Moody's assigns A3 Ratings to Emaar Properties

Published July 10th, 2007 - 09:22 GMT
Al Bawaba
Al Bawaba

Moody's Investors Service has assigned long-term foreign and local currency ratings of A3 to Emaar Properties PJSC ("Emaar"), the Dubai-based property developer. The outlook of the ratings is stable. This is the first time that Moody's has assigned ratings to Emaar.

 

"Emaar's ratings are underpinned by the group's solid operational track record as Dubai's most established property company, as well as the good cash generation and low leverage that currently characterise its financial profile", says Philipp Lotter, Dubai/DIFC based Vice President -- Senior Credit Officer and lead analyst for Emaar. "However, ratings also incorporate the potential softening of the Dubai property market, to which Emaar is heavily exposed despite growing international expansion", Lotter adds.

 

Emaar's A3 ratings reflect the group's intrinsic credit strength and the additional enhancement that can be derived from the financial strength of the Emirate of Dubai, which currently owns a 32% stake in the company, which is likely to grow to over 50% following a recent share-for-land transaction with Dubai Holding. Accordingly, Moody's views Emaar as a government-related issuer (GRI) and determines its rating in line with its methodology for such issuers.

 

Emaar's ratings reflect its leading position in the Dubai residential market, strong financial profile and conservative risk-management policy as well as the institutional support it benefits from, albeit mitigated by the cyclical nature of the homebuilding industry, the group's medium scale, large exposure to a single economy and ambitious expansion strategy.

 

Ratings are supported by its strong brand name and position as a leading developer in the Dubai residential market, where it holds a market share of over 20%. Furthermore, ratings factor in Emaar's conservative capital structure, thus resulting in robust interest cover and strong liquidity.
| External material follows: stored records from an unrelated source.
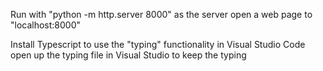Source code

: Run with "python -m http.server 8000" as the server
open a web page to "localhost:8000"

Install Typescript to use the "typing" functionality in Visual Studio Code
open up the typing file in Visual Studio to keep the typing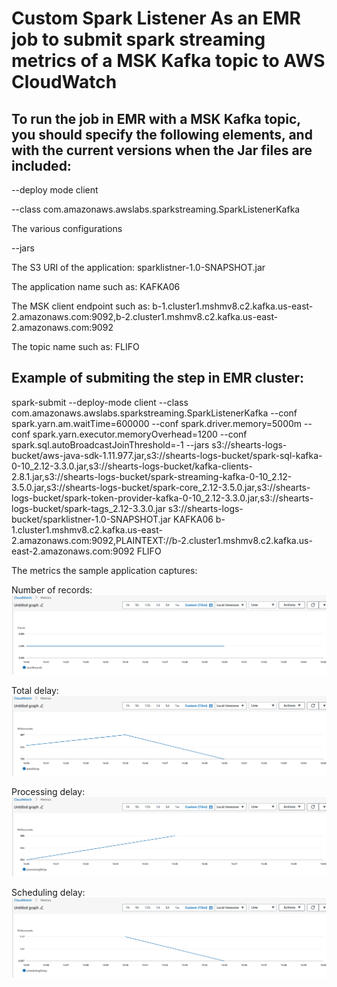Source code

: # Custom Spark Listener As an EMR job to submit spark streaming metrics of a MSK Kafka topic to AWS CloudWatch

## To run the job in EMR with a MSK Kafka topic, you should specify the following elements, and with the current versions when the Jar files are included:

--deploy mode client

--class com.amazonaws.awslabs.sparkstreaming.SparkListenerKafka

The various configurations

--jars

The S3 URI of the application: sparklistner-1.0-SNAPSHOT.jar

The application name such as: KAFKA06

The MSK client endpoint such as: b-1.cluster1.mshmv8.c2.kafka.us-east-2.amazonaws.com:9092,b-2.cluster1.mshmv8.c2.kafka.us-east-2.amazonaws.com:9092 

The topic name such as: FLIFO


## Example of submiting the step in EMR cluster:

spark-submit --deploy-mode client --class com.amazonaws.awslabs.sparkstreaming.SparkListenerKafka --conf spark.yarn.am.waitTime=600000 --conf spark.driver.memory=5000m --conf spark.yarn.executor.memoryOverhead=1200 --conf spark.sql.autoBroadcastJoinThreshold=-1 --jars s3://shearts-logs-bucket/aws-java-sdk-1.11.977.jar,s3://shearts-logs-bucket/spark-sql-kafka-0-10_2.12-3.3.0.jar,s3://shearts-logs-bucket/kafka-clients-2.8.1.jar,s3://shearts-logs-bucket/spark-streaming-kafka-0-10_2.12-3.5.0.jar,s3://shearts-logs-bucket/spark-core_2.12-3.5.0.jar,s3://shearts-logs-bucket/spark-token-provider-kafka-0-10_2.12-3.3.0.jar,s3://shearts-logs-bucket/spark-tags_2.12-3.3.0.jar s3://shearts-logs-bucket/sparklistner-1.0-SNAPSHOT.jar KAFKA06 b-1.cluster1.mshmv8.c2.kafka.us-east-2.amazonaws.com:9092,PLAINTEXT://b-2.cluster1.mshmv8.c2.kafka.us-east-2.amazonaws.com:9092 FLIFO

The metrics the sample application captures:

Number of records:
![numRecords](numRecords.png)

Total delay:
![totalDelay](totalDelay.png)

Processing delay:
![processingDelay](processingDelay.png)

Scheduling delay:
![schedulingDelay](schedulingDelay.png)

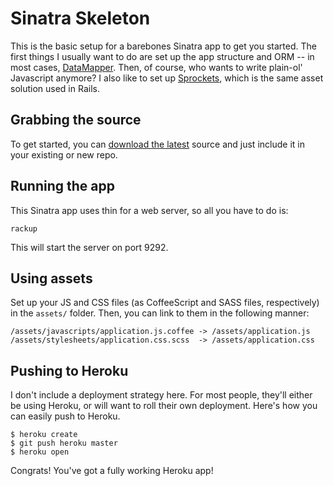 Sinatra Skeleton
================

This is the basic setup for a barebones Sinatra app to get you started. The first things I
usually want to do are set up the app structure and ORM -- in most cases, [DataMapper](http://datamapper.org/).
Then, of course, who wants to write plain-ol' Javascript anymore? I also like to set up
[Sprockets](https://github.com/sstephenson/sprockets), which is the same asset solution used
in Rails.

Grabbing the source
-------------------

To get started, you can [download the latest](https://github.com/voxxit/sinatra-skeleton/zipball/master) source
and just include it in your existing or new repo.

Running the app
---------------

This Sinatra app uses thin for a web server, so all you have to do is:

    rackup
    
This will start the server on port 9292.

Using assets
------------

Set up your JS and CSS files (as CoffeeScript and SASS files, respectively) in the `assets/` folder. Then,
you can link to them in the following manner:

    /assets/javascripts/application.js.coffee -> /assets/application.js
    /assets/stylesheets/application.css.scss  -> /assets/application.css
    
Pushing to Heroku
-----------------

I don't include a deployment strategy here. For most people, they'll either be using Heroku, or 
will want to roll their own deployment. Here's how you can easily push to Heroku.

    $ heroku create
    $ git push heroku master
    $ heroku open
    
Congrats! You've got a fully working Heroku app!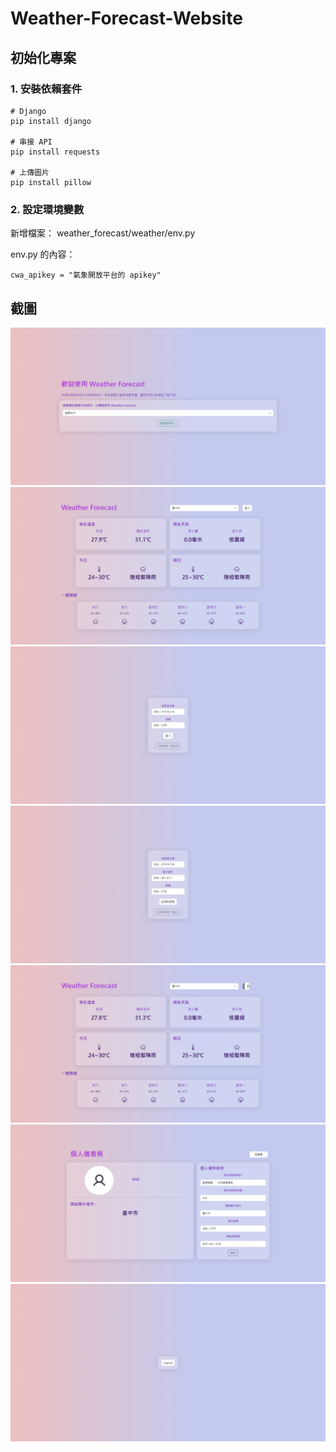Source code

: # Weather-Forecast-Website

## 初始化專案

### 1. 安裝依賴套件
    # Django
    pip install django

    # 串接 API
    pip install requests

    # 上傳圖片
    pip install pillow

### 2. 設定環境變數
新增檔案： weather_forecast/weather/env.py

env.py 的內容：

    cwa_apikey = "氣象開放平台的 apikey"

## 截圖
![alt text](./demo/1.jpeg "Title")
![alt text](./demo/2.jpeg "Title")
![alt text](./demo/3.jpeg "Title")
![alt text](./demo/4.jpeg "Title")
![alt text](./demo/5.jpeg "Title")
![alt text](./demo/6.jpeg "Title")
![alt text](./demo/7.jpeg "Title")
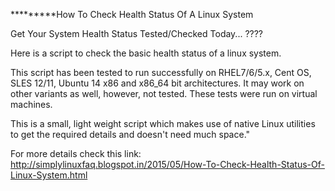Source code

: *********How To Check Health Status Of A Linux System

Get Your System Health Status Tested/Checked Today... ????

Here is a script to check the basic health status of a linux system.

This script has been tested to run successfully on RHEL7/6/5.x, Cent OS, SLES 12/11, Ubuntu 14 x86 and x86_64 bit architectures. It may work on other variants as well, however, not tested. These tests were run on virtual machines.

This is a small, light weight script which makes use of native Linux utilities to get the required details and doesn't need much space."

For more details check this link: http://simplylinuxfaq.blogspot.in/2015/05/How-To-Check-Health-Status-Of-Linux-System.html
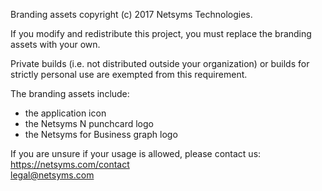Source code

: Branding assets copyright (c) 2017 Netsyms Technologies.

If you modify and redistribute this project, you must replace the branding 
assets with your own.

Private builds (i.e. not distributed outside your organization) or builds for 
strictly personal use are exempted from this requirement.

The branding assets include:  
 * the application icon
 * the Netsyms N punchcard logo
 * the Netsyms for Business graph logo

If you are unsure if your usage is allowed, please contact us:  
https://netsyms.com/contact  
legal@netsyms.com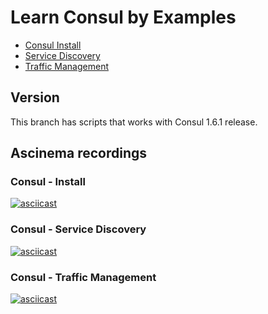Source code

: # Learn Consul by Examples

- [Consul Install](scripts#installing-consul)
- [Service Discovery](scripts#service-discovery)
- [Traffic Management](scripts#traffic-management)

## Version

This branch has scripts that works with Consul 1.6.1 release.

## Ascinema recordings

### Consul - Install 

[![asciicast](https://asciinema.org/a/275098.svg)](https://asciinema.org/a/275098)

### Consul - Service Discovery
[![asciicast](https://asciinema.org/a/275154.svg)](https://asciinema.org/a/275154)

### Consul - Traffic Management
[![asciicast](https://asciinema.org/a/275423.svg)](https://asciinema.org/a/275423)
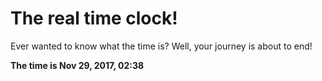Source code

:# The real time clock!

Ever wanted to know what the time is? Well, your journey is about to end!

**The time is Nov 29, 2017, 02:38**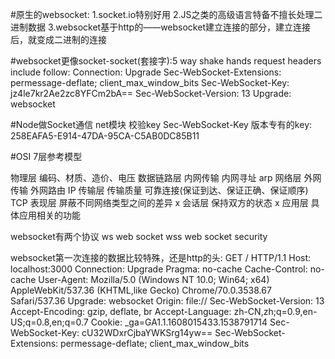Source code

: #原生的websocket:
1.socket.io特别好用
2.JS之类的高级语言特备不擅长处理二进制数据
3.websocket基于http的——websocket建立连接的部分，建立连接后，就变成二进制的连接

#websocket更像socket-socket(套接字):5 way shake hands
request headers include follow:
	Connection: Upgrade
	Sec-WebSocket-Extensions: permessage-deflate; client_max_window_bits
	Sec-WebSocket-Key: jz4le7kr2Ae2zc8YFCm2bA==
	Sec-WebSocket-Version: 13
	Upgrade: websocket

#Node做Socket通信
	net模块
	校验key
		Sec-WebSocket-Key
		版本专有的key: 258EAFA5-E914-47DA-95CA-C5AB0DC85B11

#OSI 7层参考模型

物理层				编码、材质、造价、电压
数据链路层		内网传输 内网寻址 arp
网络层				外网传输	外网路由	 IP
传输层				传输质量	可靠连接(保证到达、保证正确、保证顺序) TCP
表现层				屏蔽不同网络类型之间的差异 x
会话层				保持双方的状态 x
应用层				具体应用相关的功能

websocket有两个协议
	ws	web socket
	wss web socket security

websocket第一次连接的数据比较特殊，还是http的头:
	GET / HTTP/1.1
	Host: localhost:3000
	Connection: Upgrade
	Pragma: no-cache
	Cache-Control: no-cache
	User-Agent: Mozilla/5.0 (Windows NT 10.0; Win64; x64) AppleWebKit/537.36 (KHTML,like Gecko) Chrome/70.0.3538.67 Safari/537.36
	Upgrade: websocket
	Origin: file://
	Sec-WebSocket-Version: 13
	Accept-Encoding: gzip, deflate, br
	Accept-Language: zh-CN,zh;q=0.9,en-US;q=0.8,en;q=0.7
	Cookie: _ga=GA1.1.1608015433.1538791714
	Sec-WebSocket-Key: cU32WDxrCjbaYWKSrg14yw==
	Sec-WebSocket-Extensions: permessage-deflate; client_max_window_bits

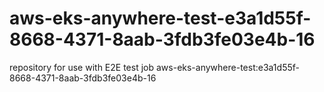 # aws-eks-anywhere-test-e3a1d55f-8668-4371-8aab-3fdb3fe03e4b-16
repository for use with E2E test job aws-eks-anywhere-test:e3a1d55f-8668-4371-8aab-3fdb3fe03e4b-16
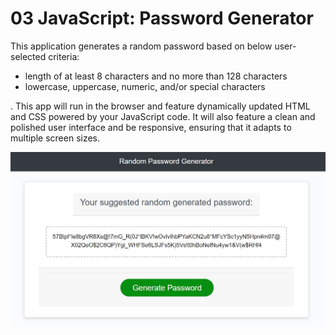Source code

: # 03 JavaScript: Password Generator

This application generates a random password based on below user-selected criteria:
* length of at least 8 characters and no more than 128 characters
* lowercase, uppercase, numeric, and/or special characters

. This app will run in the browser and feature dynamically updated HTML and CSS powered by your JavaScript code. It will also feature a clean and polished user interface and be responsive, ensuring that it adapts to multiple screen sizes.


![AppScreenshot](assets/images/passwordApp.JPG)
The group's credit quality is also supported by its conservative risk-control guidelines aimed at ensuring that the amount of speculative development remains limited. This is achieved by (i) pre-selling most projects, (ii) collecting progress payments against stages of completion and (iii) phasing out the development programmes. Finally, Emaar's business model benefits from a fairly high level of direct or indirect institutional support both in Dubai and abroad, given its important role in host governments' and local authorities' strategies to develop a high-quality residential property supply.

 

Ratings however are constrained by the cyclical nature of the property industry, and the company's exposure to Dubai's property market, where 85% of Emaar's 2006 EBITDA was generated, although greater geographical diversification could prove to be a mitigant over time. Moody's notes that Dubai's housing demand is driven by non-UAE nationals, who account for over 80% of the total population and whose presence in the country results from the performance of the overall economy. Emaar's ratings also reflect its ambitious international expansion strategy which will absorbsignificant management resources and entails material project and execution risk.

 

Emaar's rating outlook is stable, reflecting Moody's view that, despite rising investments, the group will maintain a strong financial profile. Moody's has factored some financial flexibility into the rating but would expect Emaar's net debt to capital not to materially exceed 25%, in line with the group's internal target.

 

Moody's also notes Emaar's relatively high level of debt located at the subsidiaries, mostly owing to the debt raised by WL Homes, a US company it acquired in 2006, on a secured basis. At present, the rating agency has however refrained from notching any senior unsecured debt for either structural or legal subordination given the sovereign support assumption embedded within the rating, which benefits in priority the creditors located at the parent company level.

 

Whilst Emaar's fundamental credit quality is commensurate with a baseline credit assessment of 11 (on a scale from 1 to 21), credit uplift to A3 is achieved by the high sovereign support that Moody's factors into Emaar's ratings. This view is underpinned by (i) the high reputational risk for the government of Dubai of Emaar defaulting on public obligations given its status as Dubai's flagship property company and (ii) Emaar's strategic importance owing to its position at the forefront of the government's economic strategy to develop the Emirate into a regional hub for financial services, IT, tourism and trade. Given the high tolerance for state support in the UAE, Moody's believes that the government of Dubai would likely provide direct and indirect support to the group to avert a default on its financial obligations. Moody's support assumption reflects the view that the government of Dubai will retain a material interest in Emaar going forward, and indeed is supported by the recent announcement to provide additional land to Emaar in exchange for a stake in the company by Dubai Holding, which is owned by Dubai's Ruler, Sheikh Mohammed bin Rashid Al Maktoum.

 

Moody's also factors high dependence between Emaar and the sovereign into its ratings, although Dubai's revenues are relatively independent of the housing market and the likelihood that, in line with its strategy, Emaar will seek to expand its activities outside the UAE.

 

Based in Dubai, United Arab Emirates (UAE), Emaar Properties PJSC ranks as the largest developer of condominiums and villas in Dubai with an estimated market share of around 22%. The company's main shareholder is the government of Dubai, with a 32% stake. In 2006, Emaar generated revenues of USD3.8 billion.